Alone, hedged in by rumour, Mary and her mistress seek out the only person in the valley who might be able to help Micheál. For although her neighbours are wary of her, it is said that old Nance Roche has the knowledge. That she consorts with Them, the Good People. And that only she can return those whom they have taken ...
My Take
I guess you could argue that this isn't really crime fiction, but in the end a crime is committed, even if only through ignorance.
The setting is Killarney 1825. Nora Leahy is brought to the edge of her tether when her husband Martin dies suddenly out in the fields. As the villagers gather together in Nora's hut for the wake, they talk about the signs observed at the time Martin died: four magpies sitting together in a field; the fact that he died at the crossroads where they bury suicides; that as he fell the hammer at the blacksmith's could be heard; and as the men carried his body home lights could be seen towards the woods. These are taken as signs that the fairies, The Good People, had a hand in his passing.

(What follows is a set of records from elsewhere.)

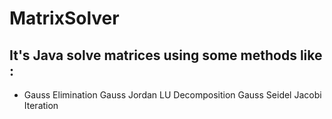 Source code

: # MatrixSolver
## It's Java solve matrices using some methods like :
  - Gauss Elimination
Gauss Jordan
LU Decomposition
Gauss Seidel
Jacobi Iteration
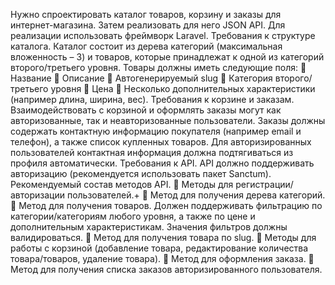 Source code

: Нужно спроектировать каталог товаров, корзину и заказы для интернет-магазина. Затем
реализовать для него JSON API. Для реализации использовать фреймворк Laravel.
Требования к структуре каталога.
Каталог состоит из дерева категорий (максимальная вложенность – 3) и товаров, которые
принадлежат к одной из категорий второго/третьего уровня. Товары должны иметь следующие
поля:

Название

Описание

Автогенерируемый slug

Категория второго/третьего уровня

Цена

Несколько дополнительных характеристики (например длина, ширина, вес).
Требования к корзине и заказам.
Взаимодействовать с корзиной и оформлять заказы могут как авторизованные, так и
неавторизованные пользователи. Заказы должны содержать контактную информацию покупателя
(например email и телефон), а также список купленных товаров. Для авторизированных
пользователей контактная информация должна подтягиваться из профиля автоматически.
Требования к API.
API должно поддерживать авторизацию (рекомендуется использовать пакет Sanctum).
Рекомендуемый состав методов API.

Методы для регистрации/авторизации пользователей.+

Метод для получения дерева категорий.

Метод для получения товаров. Должен поддерживать фильтрацию по
категории/категориям любого уровня, а также по цене и дополнительным
характеристикам. Значения фильтров должны валидироваться.

Метод для получения товара по slug.

Методы для работы с корзиной (добавление товара, редактирование количества
товара/товаров, удаление товара).

Метод для оформления заказа.

Метод для получения списка заказов авторизированного пользователя.
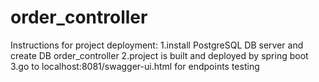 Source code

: # order_controller
Instructions for project deployment:
1.install PostgreSQL DB server and create DB order_controller
2.project is built and deployed by spring boot 
3.go to localhost:8081/swagger-ui.html for endpoints testing




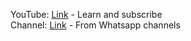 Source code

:YouTube: [Link](https://www.youtube.com/@DevopsWorking) - Learn and subscribe <br />
Channel: [Link](https://whatsapp.com/channel/0029VaWc9lVF6sn82XnXhD3S) - From Whatsapp channels

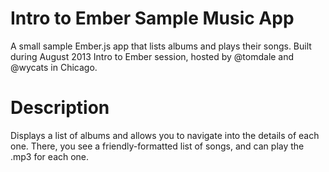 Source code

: Intro to Ember Sample Music App
=====================
A small sample Ember.js app that lists albums and plays their songs. Built during August 2013 Intro to Ember session, hosted by @tomdale and @wycats in Chicago.

Description
===========
Displays a list of albums and allows you to navigate into the details of each one. There, you see a friendly-formatted list of songs, and can play the .mp3 for each one.
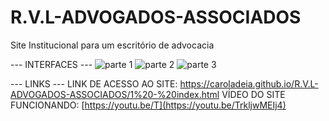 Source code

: # R.V.L-ADVOGADOS-ASSOCIADOS
Site Institucional para um escritório de advocacia

--- INTERFACES ---
![parte 1](https://github.com/user-attachments/assets/63a5668d-93bc-435c-ab46-451b00432d38)
![parte 2](https://github.com/user-attachments/assets/b01655a9-afe3-491f-979e-b4bbdccee750)
![parte 3](https://github.com/user-attachments/assets/a5b84125-d0c4-4117-ba01-f561da6fbe8c)

--- LINKS ---
LINK DE ACESSO AO SITE: https://caroladeia.github.io/R.V.L-ADVOGADOS-ASSOCIADOS/1%20-%20index.html
VÍDEO DO SITE FUNCIONANDO: [https://youtu.be/T](https://youtu.be/TrkljwMEIj4)
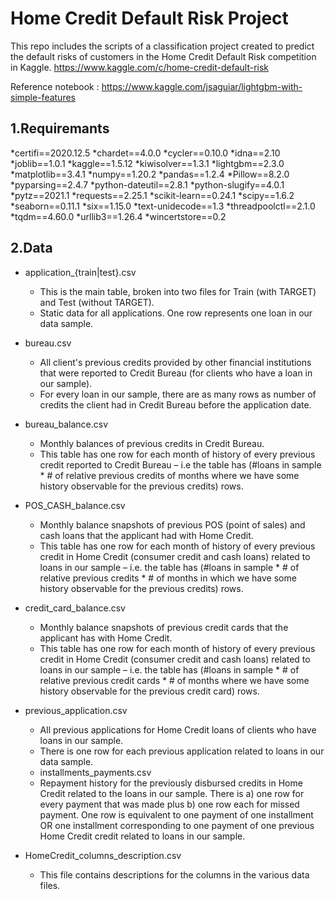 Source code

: # Home Credit Default Risk Project

This repo includes the scripts of a classification project created to predict the default risks of customers in the Home Credit Default Risk competition in Kaggle.
https://www.kaggle.com/c/home-credit-default-risk



Reference notebook : https://www.kaggle.com/jsaguiar/lightgbm-with-simple-features
## 1.Requiremants
  *certifi==2020.12.5
  *chardet==4.0.0
  *cycler==0.10.0
  *idna==2.10
  *joblib==1.0.1
  *kaggle==1.5.12
  *kiwisolver==1.3.1
  *lightgbm==2.3.0
  *matplotlib==3.4.1
  *numpy==1.20.2
  *pandas==1.2.4
  *Pillow==8.2.0
  *pyparsing==2.4.7
  *python-dateutil==2.8.1
  *python-slugify==4.0.1
  *pytz==2021.1
  *requests==2.25.1
  *scikit-learn==0.24.1
  *scipy==1.6.2
  *seaborn==0.11.1
  *six==1.15.0
  *text-unidecode==1.3
  *threadpoolctl==2.1.0
  *tqdm==4.60.0
  *urllib3==1.26.4
  *wincertstore==0.2
 
## 2.Data

* application_{train|test}.csv
  * This is the main table, broken into two files for Train (with TARGET) and Test (without TARGET).
  * Static data for all applications. One row represents one loan in our data sample.

* bureau.csv
  * All client's previous credits provided by other financial institutions that were reported to Credit Bureau (for clients who have a loan in our sample).
  * For every loan in our sample, there are as many rows as number of credits the client had in Credit Bureau before the application date.

* bureau_balance.csv
  * Monthly balances of previous credits in Credit Bureau.
  * This table has one row for each month of history of every previous credit reported to Credit Bureau – i.e the table has (#loans in sample * # of relative previous credits of months where we have some history observable for the previous credits) rows.

* POS_CASH_balance.csv
  * Monthly balance snapshots of previous POS (point of sales) and cash loans that the applicant had with Home Credit.
  * This table has one row for each month of history of every previous credit in Home Credit (consumer credit and cash loans) related to loans in our sample – i.e. the table has (#loans in sample * # of relative previous credits * # of months in which we have some history observable for the previous credits) rows.

* credit_card_balance.csv
  * Monthly balance snapshots of previous credit cards that the applicant has with Home Credit.
  * This table has one row for each month of history of every previous credit in Home Credit (consumer credit and cash loans) related to loans in our sample – i.e. the table has (#loans in sample * # of relative previous credit cards * # of months where we have some history observable for the previous credit card) rows.

* previous_application.csv
  * All previous applications for Home Credit loans of clients who have loans in our sample.
  * There is one row for each previous application related to loans in our data sample.
  * installments_payments.csv
  * Repayment history for the previously disbursed credits in Home Credit related to the loans in our sample. There is a) one row for every payment that was made plus b) one row each for missed payment. One row is equivalent to one payment of one installment OR one installment corresponding to one payment of one previous Home Credit credit related to loans in our sample.

* HomeCredit_columns_description.csv
  * This file contains descriptions for the columns in the various data files.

After the priest has left, Nance Roche, regarded by some as a witch, arrives to keen over Martin's body and Nora invites her into the hut. Nora has already delivered her four year grandson, who is disabled, to a neighbour so that those coming to her hut do not see him.
The novel tells the story of how Nora and Nance attempt to cure the boy, of how they become convinced that he is a changeling, left by The Good People, in the place of her actual grandson.

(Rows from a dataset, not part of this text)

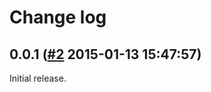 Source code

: # Change log

## 0.0.1 ([#2](https://git.mobcastdev.com/Agora/purchasing-service/pull/2) 2015-01-13 15:47:57)

Initial release.

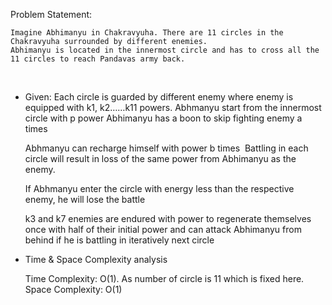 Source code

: Problem Statement:

    Imagine Abhimanyu in Chakravyuha. There are 11 circles in the Chakravyuha surrounded by different enemies.
    Abhimanyu is located in the innermost circle and has to cross all the 11 circles to reach Pandavas army back. 
 
*   Given:
    Each circle is guarded by different enemy where enemy is equipped with k1, k2……k11 powers. Abhmanyu start from the innermost circle with p power Abhimanyu has a boon to skip fighting enemy
    a times 

    Abhmanyu can recharge himself with power b times 
    Battling in each circle will result in loss of the same power from Abhimanyu as the enemy. 

    If Abhmanyu enter the circle with energy less than the respective enemy, he will lose the battle

    k3 and k7 enemies are endured with power to regenerate themselves once with half of their initial
    power and can attack Abhimanyu from behind if he is battling in iteratively next circle



* Time & Space Complexity analysis

    Time Complexity: O(1). As number of circle is 11 which is fixed here.
    Space Complexity: O(1)
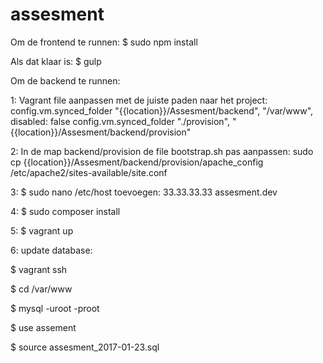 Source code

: # assesment

Om de frontend te runnen:
$ sudo npm install

Als dat klaar is:
$ gulp


Om de backend te runnen:


1: Vagrant file aanpassen met de juiste paden naar het project:
config.vm.synced_folder "{{location}}/Assesment/backend", "/var/www", disabled: false
config.vm.synced_folder "./provision", "{{location}}/Assesment/backend/provision"


2: In de map backend/provision de file bootstrap.sh pas aanpassen:
sudo cp {{location}}/Assesment/backend/provision/apache_config /etc/apache2/sites-available/site.conf


3: $ sudo nano /etc/host
toevoegen: 33.33.33.33 assesment.dev


4: $ sudo composer install


5: $ vagrant up


6: update database:

$ vagrant ssh

$ cd /var/www

$ mysql -uroot -proot

$ use assement

$ source assesment_2017-01-23.sql
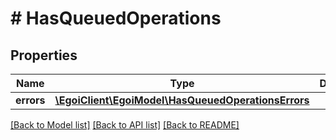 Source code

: # # HasQueuedOperations

## Properties

Name | Type | Description | Notes
------------ | ------------- | ------------- | -------------
**errors** | [**\EgoiClient\EgoiModel\HasQueuedOperationsErrors**](HasQueuedOperationsErrors.md) |  | [optional] 

[[Back to Model list]](../../README.md#documentation-for-models) [[Back to API list]](../../README.md#documentation-for-api-endpoints) [[Back to README]](../../README.md)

The author tells readers that this work of fiction is based on a real event that occurred in the summer of 1825 in County Kerry. The novel explores what might have been behind the case and it makes fascinating reading. The time frame is pre-potato famine, and already crops are failing and people are barely subsisting. They tend to blame events on external forces and rely on people such as Nance Roche for herbal cures, poultices, and superstitious beliefs to support them when they are ill or injured.
My Rating: 4.7
I've also read 4.5, BURIAL RITES
2 comments:
Can't wait to read this! I loved Burial Rites.
I, too, loved BURIAL RITES.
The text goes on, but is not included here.